Data to use:

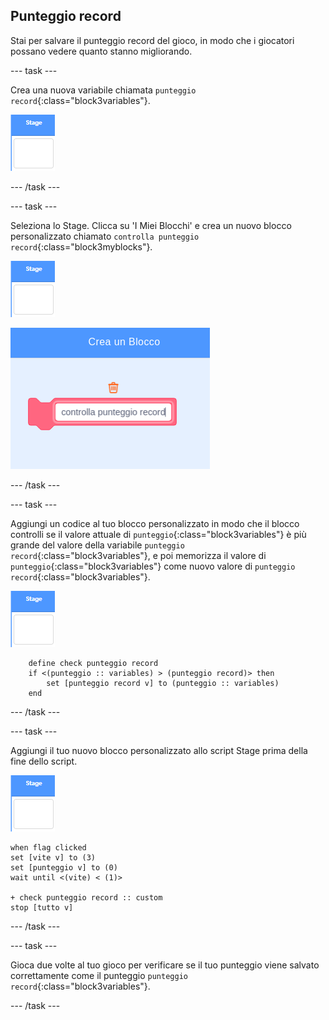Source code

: ## Punteggio record

Stai per salvare il punteggio record del gioco, in modo che i giocatori possano vedere quanto stanno migliorando.

--- task ---

Crea una nuova variabile chiamata `punteggio record`{:class="block3variables"}.

![Sprite dello Stage](images/stage-sprite.png)

--- /task ---

--- task ---

Seleziona lo Stage. Clicca su 'I Miei Blocchi' e crea un nuovo blocco personalizzato chiamato `controlla punteggio record`{:class="block3myblocks"}.

![Sprite dello Stage](images/stage-sprite.png)

![screenshot](images/dots-custom-1.png)

--- /task ---

--- task ---

Aggiungi un codice al tuo blocco personalizzato in modo che il blocco controlli se il valore attuale di `punteggio`{:class="block3variables"} è più grande del valore della variabile `punteggio record`{:class="block3variables"}, e poi memorizza il valore di `punteggio`{:class="block3variables"} come nuovo valore di `punteggio record`{:class="block3variables"}.

![Sprite dello stage](images/stage-sprite.png)

```blocks3
    define check punteggio record
    if <(punteggio :: variables) > (punteggio record)> then
        set [punteggio record v] to (punteggio :: variables)
    end
```

--- /task ---

--- task ---

Aggiungi il tuo nuovo blocco personalizzato allo script Stage prima della fine dello script.

![Sprite dello Stage](images/stage-sprite.png)

```blocks3
when flag clicked
set [vite v] to (3)
set [punteggio v] to (0)
wait until <(vite) < (1)>

+ check punteggio record :: custom
stop [tutto v]
```

--- /task ---

--- task ---

Gioca due volte al tuo gioco per verificare se il tuo punteggio viene salvato correttamente come il punteggio `punteggio record`{:class="block3variables"}.

--- /task ---
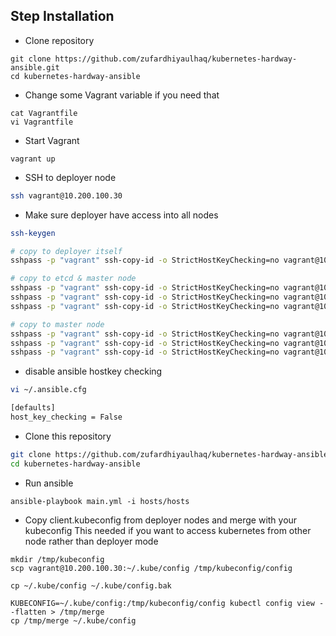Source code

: ## Step Installation
* Clone repository
```
git clone https://github.com/zufardhiyaulhaq/kubernetes-hardway-ansible.git
cd kubernetes-hardway-ansible
```

* Change some Vagrant variable if you need that
```
cat Vagrantfile
vi Vagrantfile
```

* Start Vagrant
```
vagrant up
```

* SSH to deployer node
```bash
ssh vagrant@10.200.100.30
```

* Make sure deployer have access into all nodes
```bash
ssh-keygen

# copy to deployer itself
sshpass -p "vagrant" ssh-copy-id -o StrictHostKeyChecking=no vagrant@10.200.100.30

# copy to etcd & master node
sshpass -p "vagrant" ssh-copy-id -o StrictHostKeyChecking=no vagrant@10.200.100.10
sshpass -p "vagrant" ssh-copy-id -o StrictHostKeyChecking=no vagrant@10.200.100.11
sshpass -p "vagrant" ssh-copy-id -o StrictHostKeyChecking=no vagrant@10.200.100.12

# copy to master node
sshpass -p "vagrant" ssh-copy-id -o StrictHostKeyChecking=no vagrant@10.200.100.20
sshpass -p "vagrant" ssh-copy-id -o StrictHostKeyChecking=no vagrant@10.200.100.21
sshpass -p "vagrant" ssh-copy-id -o StrictHostKeyChecking=no vagrant@10.200.100.22
```

* disable ansible hostkey checking
```bash
vi ~/.ansible.cfg

[defaults]
host_key_checking = False
```

* Clone this repository
```bash
git clone https://github.com/zufardhiyaulhaq/kubernetes-hardway-ansible.git
cd kubernetes-hardway-ansible
```

* Run ansible
```
ansible-playbook main.yml -i hosts/hosts
```

* Copy client.kubeconfig from deployer nodes and merge with your kubeconfig
This needed if you want to access kubernetes from other node rather than deployer mode
```
mkdir /tmp/kubeconfig
scp vagrant@10.200.100.30:~/.kube/config /tmp/kubeconfig/config

cp ~/.kube/config ~/.kube/config.bak

KUBECONFIG=~/.kube/config:/tmp/kubeconfig/config kubectl config view --flatten > /tmp/merge
cp /tmp/merge ~/.kube/config
```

Instructions for the task: Print every record above exactly, with no pictures.

Exercise response:
Source code

: ## Punteggio record

Stai per salvare il punteggio record del gioco, in modo che i giocatori possano vedere quanto stanno migliorando.

--- task ---

Crea una nuova variabile chiamata `punteggio record`{:class="block3variables"}.

![Sprite dello Stage](images/stage-sprite.png)

--- /task ---

--- task ---

Seleziona lo Stage. Clicca su 'I Miei Blocchi' e crea un nuovo blocco personalizzato chiamato `controlla punteggio record`{:class="block3myblocks"}.

![Sprite dello Stage](images/stage-sprite.png)

![screenshot](images/dots-custom-1.png)

--- /task ---

--- task ---

Aggiungi un codice al tuo blocco personalizzato in modo che il blocco controlli se il valore attuale di `punteggio`{:class="block3variables"} è più grande del valore della variabile `punteggio record`{:class="block3variables"}, e poi memorizza il valore di `punteggio`{:class="block3variables"} come nuovo valore di `punteggio record`{:class="block3variables"}.

![Sprite dello stage](images/stage-sprite.png)

```blocks3
    define check punteggio record
    if <(punteggio :: variables) > (punteggio record)> then
        set [punteggio record v] to (punteggio :: variables)
    end
```

--- /task ---

--- task ---

Aggiungi il tuo nuovo blocco personalizzato allo script Stage prima della fine dello script.

![Sprite dello Stage](images/stage-sprite.png)

```blocks3
when flag clicked
set [vite v] to (3)
set [punteggio v] to (0)
wait until <(vite) < (1)>

+ check punteggio record :: custom
stop [tutto v]
```

--- /task ---

--- task ---

Gioca due volte al tuo gioco per verificare se il tuo punteggio viene salvato correttamente come il punteggio `punteggio record`{:class="block3variables"}.

--- /task ---
Source code

: ## Step Installation
* Clone repository
```
git clone https://github.com/zufardhiyaulhaq/kubernetes-hardway-ansible.git
cd kubernetes-hardway-ansible
```

* Change some Vagrant variable if you need that
```
cat Vagrantfile
vi Vagrantfile
```

* Start Vagrant
```
vagrant up
```

* SSH to deployer node
```bash
ssh vagrant@10.200.100.30
```

* Make sure deployer have access into all nodes
```bash
ssh-keygen

# copy to deployer itself
sshpass -p "vagrant" ssh-copy-id -o StrictHostKeyChecking=no vagrant@10.200.100.30

# copy to etcd & master node
sshpass -p "vagrant" ssh-copy-id -o StrictHostKeyChecking=no vagrant@10.200.100.10
sshpass -p "vagrant" ssh-copy-id -o StrictHostKeyChecking=no vagrant@10.200.100.11
sshpass -p "vagrant" ssh-copy-id -o StrictHostKeyChecking=no vagrant@10.200.100.12

# copy to master node
sshpass -p "vagrant" ssh-copy-id -o StrictHostKeyChecking=no vagrant@10.200.100.20
sshpass -p "vagrant" ssh-copy-id -o StrictHostKeyChecking=no vagrant@10.200.100.21
sshpass -p "vagrant" ssh-copy-id -o StrictHostKeyChecking=no vagrant@10.200.100.22
```

* disable ansible hostkey checking
```bash
vi ~/.ansible.cfg

[defaults]
host_key_checking = False
```

* Clone this repository
```bash
git clone https://github.com/zufardhiyaulhaq/kubernetes-hardway-ansible.git
cd kubernetes-hardway-ansible
```

* Run ansible
```
ansible-playbook main.yml -i hosts/hosts
```

* Copy client.kubeconfig from deployer nodes and merge with your kubeconfig
This needed if you want to access kubernetes from other node rather than deployer mode
```
mkdir /tmp/kubeconfig
scp vagrant@10.200.100.30:~/.kube/config /tmp/kubeconfig/config

cp ~/.kube/config ~/.kube/config.bak

KUBECONFIG=~/.kube/config:/tmp/kubeconfig/config kubectl config view --flatten > /tmp/merge
cp /tmp/merge ~/.kube/config
```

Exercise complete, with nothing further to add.